Basic 8

I've been working on this one for a while now, read all of the articles written about it. I guess I should cover what I already know. This sql injection is done by returning a key-value through the url in the secure area. I guess I'm just a noob to the sytax but I've been trying to teach myself via online articles and they're mostly about writing the webpages, not returning key-values from the DB through the url. Anyhow here is the most recent thing I've tried.

secure-area.php?sql_query(username = 'Drake' & password=@password)

Any help at all would be appreciated.

~panda

bluntrllnpanda wrote: secure-area.php?sql_query(username = 'Drake' & password=@password)

That isn't how you send data with GET. See: http://www.htmlcodetutorial.com/forms/_FORM_METHOD_GET.html

Also, you need to send a valid SQL query.

so does sql_query = get?

and how close is secure-area.php?get Username = Drake ?

bluntrllnpanda wrote: so does sql_query = get?

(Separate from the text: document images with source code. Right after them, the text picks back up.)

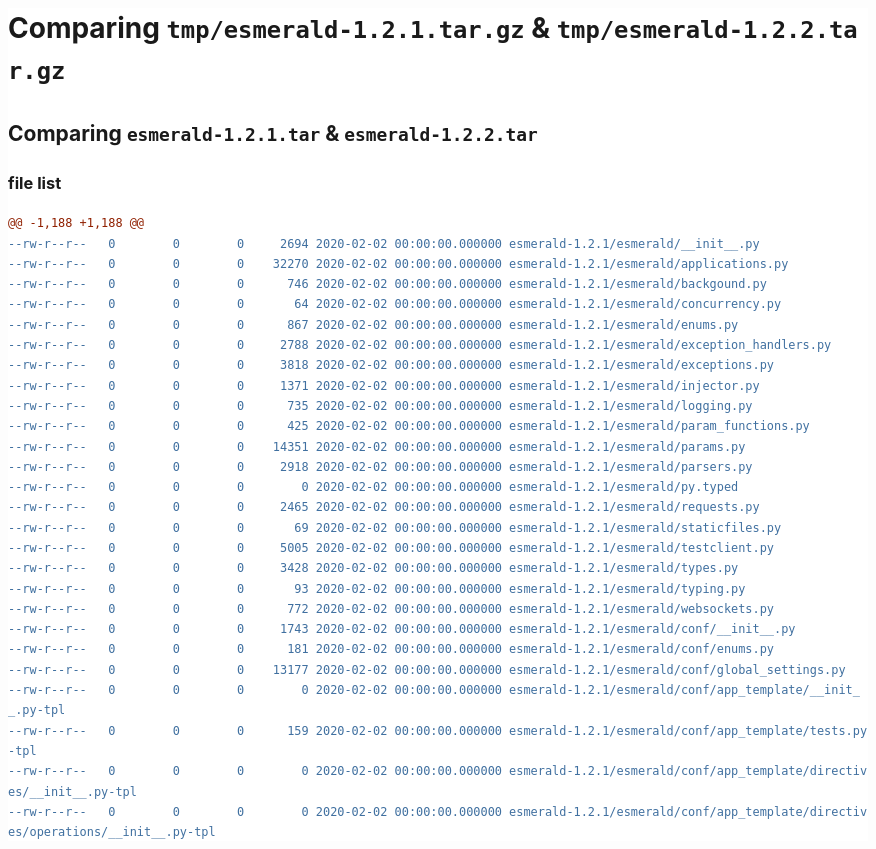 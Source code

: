 # Comparing `tmp/esmerald-1.2.1.tar.gz` & `tmp/esmerald-1.2.2.tar.gz`

## Comparing `esmerald-1.2.1.tar` & `esmerald-1.2.2.tar`

### file list

```diff
@@ -1,188 +1,188 @@
--rw-r--r--   0        0        0     2694 2020-02-02 00:00:00.000000 esmerald-1.2.1/esmerald/__init__.py
--rw-r--r--   0        0        0    32270 2020-02-02 00:00:00.000000 esmerald-1.2.1/esmerald/applications.py
--rw-r--r--   0        0        0      746 2020-02-02 00:00:00.000000 esmerald-1.2.1/esmerald/backgound.py
--rw-r--r--   0        0        0       64 2020-02-02 00:00:00.000000 esmerald-1.2.1/esmerald/concurrency.py
--rw-r--r--   0        0        0      867 2020-02-02 00:00:00.000000 esmerald-1.2.1/esmerald/enums.py
--rw-r--r--   0        0        0     2788 2020-02-02 00:00:00.000000 esmerald-1.2.1/esmerald/exception_handlers.py
--rw-r--r--   0        0        0     3818 2020-02-02 00:00:00.000000 esmerald-1.2.1/esmerald/exceptions.py
--rw-r--r--   0        0        0     1371 2020-02-02 00:00:00.000000 esmerald-1.2.1/esmerald/injector.py
--rw-r--r--   0        0        0      735 2020-02-02 00:00:00.000000 esmerald-1.2.1/esmerald/logging.py
--rw-r--r--   0        0        0      425 2020-02-02 00:00:00.000000 esmerald-1.2.1/esmerald/param_functions.py
--rw-r--r--   0        0        0    14351 2020-02-02 00:00:00.000000 esmerald-1.2.1/esmerald/params.py
--rw-r--r--   0        0        0     2918 2020-02-02 00:00:00.000000 esmerald-1.2.1/esmerald/parsers.py
--rw-r--r--   0        0        0        0 2020-02-02 00:00:00.000000 esmerald-1.2.1/esmerald/py.typed
--rw-r--r--   0        0        0     2465 2020-02-02 00:00:00.000000 esmerald-1.2.1/esmerald/requests.py
--rw-r--r--   0        0        0       69 2020-02-02 00:00:00.000000 esmerald-1.2.1/esmerald/staticfiles.py
--rw-r--r--   0        0        0     5005 2020-02-02 00:00:00.000000 esmerald-1.2.1/esmerald/testclient.py
--rw-r--r--   0        0        0     3428 2020-02-02 00:00:00.000000 esmerald-1.2.1/esmerald/types.py
--rw-r--r--   0        0        0       93 2020-02-02 00:00:00.000000 esmerald-1.2.1/esmerald/typing.py
--rw-r--r--   0        0        0      772 2020-02-02 00:00:00.000000 esmerald-1.2.1/esmerald/websockets.py
--rw-r--r--   0        0        0     1743 2020-02-02 00:00:00.000000 esmerald-1.2.1/esmerald/conf/__init__.py
--rw-r--r--   0        0        0      181 2020-02-02 00:00:00.000000 esmerald-1.2.1/esmerald/conf/enums.py
--rw-r--r--   0        0        0    13177 2020-02-02 00:00:00.000000 esmerald-1.2.1/esmerald/conf/global_settings.py
--rw-r--r--   0        0        0        0 2020-02-02 00:00:00.000000 esmerald-1.2.1/esmerald/conf/app_template/__init__.py-tpl
--rw-r--r--   0        0        0      159 2020-02-02 00:00:00.000000 esmerald-1.2.1/esmerald/conf/app_template/tests.py-tpl
--rw-r--r--   0        0        0        0 2020-02-02 00:00:00.000000 esmerald-1.2.1/esmerald/conf/app_template/directives/__init__.py-tpl
--rw-r--r--   0        0        0        0 2020-02-02 00:00:00.000000 esmerald-1.2.1/esmerald/conf/app_template/directives/operations/__init__.py-tpl
```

and how close is secure-area.php?get Username = Drake ?

Close, but think in terms of literal SQL queries. Obviously your answer is going to be php?sql_query=XXXXXXX

think SELECT * FROM etc.

Use an actual query to solve the problem.

Arabian wrote: Obviously your answer is going to be php?sql_query=XXXXXXX

think SELECT * FROM etc.

Use an actual query to solve the problem. Spoiler?

btw… quick question. Why wont it work with lower-case? I thought capitalization really didn't matter.

HacKid wrote: [quote]Arabian wrote: Obviously your answer is going to be php?sql_query=XXXXXXX

think SELECT * FROM etc.

Use an actual query to solve the problem. Spoiler?

btw… quick question. Why wont it work with lower-case? I thought capitalization really didn't matter.[/quote]

I think it is because this challenge is a simulation of an sql injection and they didn't bother to test for upper and lower case.

Thank you guys so much!! I've spent so many hours on this thing and I just got it. I tried sql queries using select many times with no luck just missed a crucial step. Thanks again!!